=== What is needed ===
Look for "Python" in each line of the entries, and return the matching lines.

(Source data)

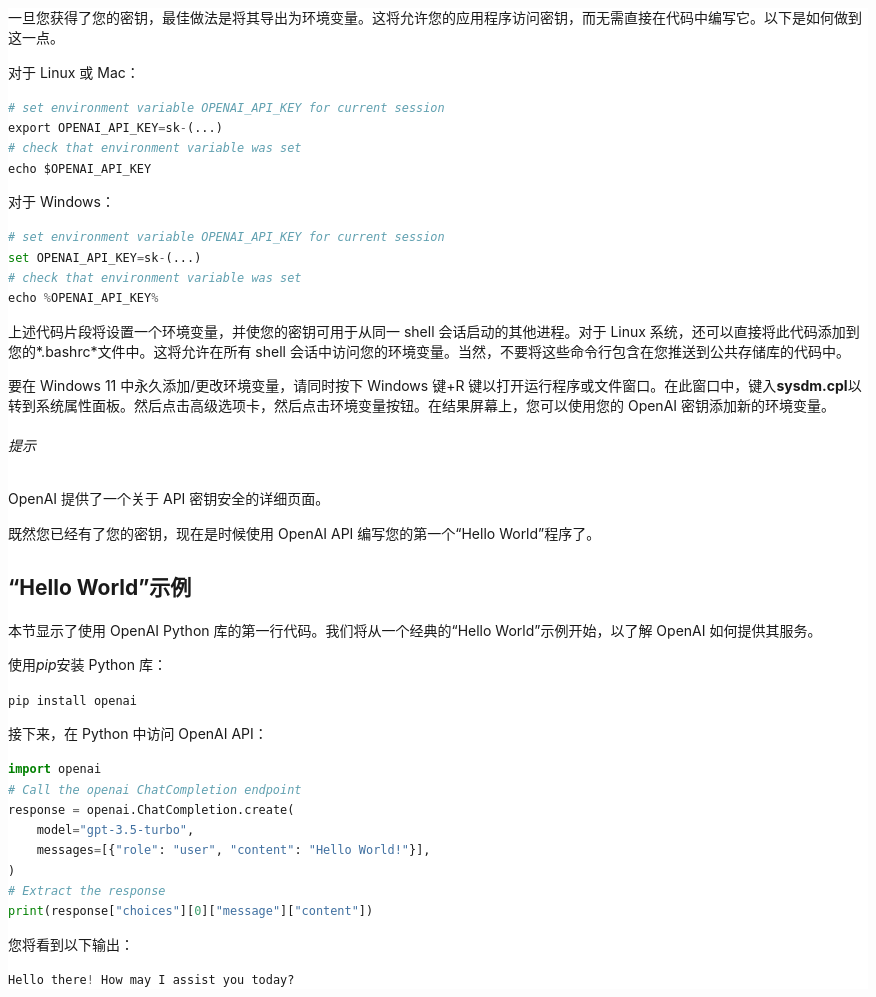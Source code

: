 一旦您获得了您的密钥，最佳做法是将其导出为环境变量。这将允许您的应用程序访问密钥，而无需直接在代码中编写它。以下是如何做到这一点。

对于 Linux 或 Mac：

```py
# set environment variable OPENAI_API_KEY for current session
export OPENAI_API_KEY=sk-(...)
# check that environment variable was set
echo $OPENAI_API_KEY
```

对于 Windows：

```py
# set environment variable OPENAI_API_KEY for current session
set OPENAI_API_KEY=sk-(...)
# check that environment variable was set
echo %OPENAI_API_KEY%
```

上述代码片段将设置一个环境变量，并使您的密钥可用于从同一 shell 会话启动的其他进程。对于 Linux 系统，还可以直接将此代码添加到您的*.bashrc*文件中。这将允许在所有 shell 会话中访问您的环境变量。当然，不要将这些命令行包含在您推送到公共存储库的代码中。

要在 Windows 11 中永久添加/更改环境变量，请同时按下 Windows 键+R 键以打开运行程序或文件窗口。在此窗口中，键入**sysdm.cpl**以转到系统属性面板。然后点击高级选项卡，然后点击环境变量按钮。在结果屏幕上，您可以使用您的 OpenAI 密钥添加新的环境变量。

###### 提示

OpenAI 提供了一个关于 API 密钥安全的详细页面。

既然您已经有了您的密钥，现在是时候使用 OpenAI API 编写您的第一个“Hello World”程序了。

## “Hello World”示例

本节显示了使用 OpenAI Python 库的第一行代码。我们将从一个经典的“Hello World”示例开始，以了解 OpenAI 如何提供其服务。

使用*pip*安装 Python 库：

```py
pip install openai
```

接下来，在 Python 中访问 OpenAI API：

```py
import openai
# Call the openai ChatCompletion endpoint
response = openai.ChatCompletion.create(
    model="gpt-3.5-turbo",
    messages=[{"role": "user", "content": "Hello World!"}],
)
# Extract the response
print(response["choices"][0]["message"]["content"])
```

您将看到以下输出：

```py
Hello there! How may I assist you today?
```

=== Exercise response ===
本节显示了使用 OpenAI Python 库的第一行代码。我们将从一个经典的“Hello World”示例开始，以了解 OpenAI 如何提供其服务。
使用*pip*安装 Python 库：
接下来，在 Python 中访问 OpenAI API：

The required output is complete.